2024-02-11

Toolchain notes on z/Architecture

This article describes some notes about z/Architecture with a focus on the ELF ABI and ELF linkers. An lld/ELF patch sparked my motivation to study the architecture and write this post.

z/Architecture is a big-endian mainframe computer architecture supporting 24-bit, 31-bit, and 64-bit addressing modes. It is the latest generation in a lineage stretching back to the 1964 with IBM System/360 (32-bit general-purpose registers and 24-bit addressing). This lineage includes System/370 (1970), System/370 Extended Architecture (1983), Enterprise Systems Architecture/370 (1988), and Enterprise Systems Architecture/390 (1990). For a deeper dive into the design choices behind z/Architecture's extension from ESA/390, you can refer to "Development and attributes of z/Architecture." IBM System/360 at Computer History Museum

Linux on IBM Z is a 64-bit operating system on z/Architecture, related to an older effort porting Linux to ESA/390. As the Wikipedia page clarifies:

Historically the Linux kernel architecture designations were "s390" and "s390x" to distinguish between the 32-bit and 64-bit Linux on IBM Z kernels respectively, but "s390" now also refers generally to the one Linux on IBM Z kernel architecture.

Documents

z/Architecture Principles of Operation: This is the instruction set manual with an unusual name inheirted from IBM System/360 Principles of Operation.
Assembler Language Programming for IBM System z: This book is more readable than Principles of Operation.
z/Architecture Reference Summary: A concise reference of instructions.
zSeries ELF Application Binary Interface Supplement (v1.0.2), 2002: This ABI document has been superseded by s390x-abi.
https://github.com/IBM/s390x-abi: The latest version of the psABI (processor supplement to the System V ABI) resides here.
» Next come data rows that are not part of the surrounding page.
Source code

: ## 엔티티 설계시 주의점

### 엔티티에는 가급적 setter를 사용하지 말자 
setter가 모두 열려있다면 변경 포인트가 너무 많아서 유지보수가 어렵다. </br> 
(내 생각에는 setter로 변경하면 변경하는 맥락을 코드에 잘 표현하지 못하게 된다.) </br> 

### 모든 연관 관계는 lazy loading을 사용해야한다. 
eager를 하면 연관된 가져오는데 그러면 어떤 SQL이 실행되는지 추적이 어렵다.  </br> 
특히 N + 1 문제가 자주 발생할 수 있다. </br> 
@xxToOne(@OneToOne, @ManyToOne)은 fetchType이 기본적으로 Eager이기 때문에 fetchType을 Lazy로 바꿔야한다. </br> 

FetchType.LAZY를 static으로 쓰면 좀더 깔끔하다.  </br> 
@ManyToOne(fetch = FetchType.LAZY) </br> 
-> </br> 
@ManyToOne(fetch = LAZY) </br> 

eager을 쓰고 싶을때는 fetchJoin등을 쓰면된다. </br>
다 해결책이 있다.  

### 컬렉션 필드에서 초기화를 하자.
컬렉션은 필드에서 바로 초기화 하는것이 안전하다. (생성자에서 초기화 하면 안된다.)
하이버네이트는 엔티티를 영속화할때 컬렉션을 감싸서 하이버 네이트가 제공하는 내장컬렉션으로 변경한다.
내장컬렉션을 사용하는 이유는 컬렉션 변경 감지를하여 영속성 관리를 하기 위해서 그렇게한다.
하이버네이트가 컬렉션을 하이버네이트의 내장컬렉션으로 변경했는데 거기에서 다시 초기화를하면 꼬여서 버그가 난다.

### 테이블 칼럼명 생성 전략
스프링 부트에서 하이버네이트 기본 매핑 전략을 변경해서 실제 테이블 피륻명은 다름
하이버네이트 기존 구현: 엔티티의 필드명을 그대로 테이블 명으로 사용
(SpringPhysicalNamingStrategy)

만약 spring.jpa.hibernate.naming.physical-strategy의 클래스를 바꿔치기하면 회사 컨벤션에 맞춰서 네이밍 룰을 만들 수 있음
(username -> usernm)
While the absence of updates between 2002 and 2021 might seem odd, rest assured the documentation is actively maintained.

Instruction notes

Each instruction has a length of two, four or six bytes (one to three halfwords), and must be located at a halfword boundary. Six-byte instructions have been available since S/360. The two most significant bits of the first halfword determines the length of instruction.

There are more than 1000 basic instructions.

There are 16 64-bit general-purpose registers, each treated as two independent 32-bit parts. Certain instructions operate on the high 32-bit part. E.g. aih %r2, 1 add 1 to the high 32-bit part. I suspect that using these instructions to overcome register scarcity wouldn't be a good idea due to the overhead of register synchronization.

PC-relative addressing is supported with the general-instructions-extension facility (February 2008). For example, only one instruction is needed to load _GLOBAL_OFFSET_TABLE_ (see "Global Offset Table" below) into a register (usually r12).

1	larl %r12, _GLOBAL_OFFSET_TABLE_ # r12 = _GLOBAL_OFFSET_TABLE_

Unfortunately, LARL cannot generate odd addresses. To prevent GOT indirection, compilers typically ensure that symbols are at least aligned by 2.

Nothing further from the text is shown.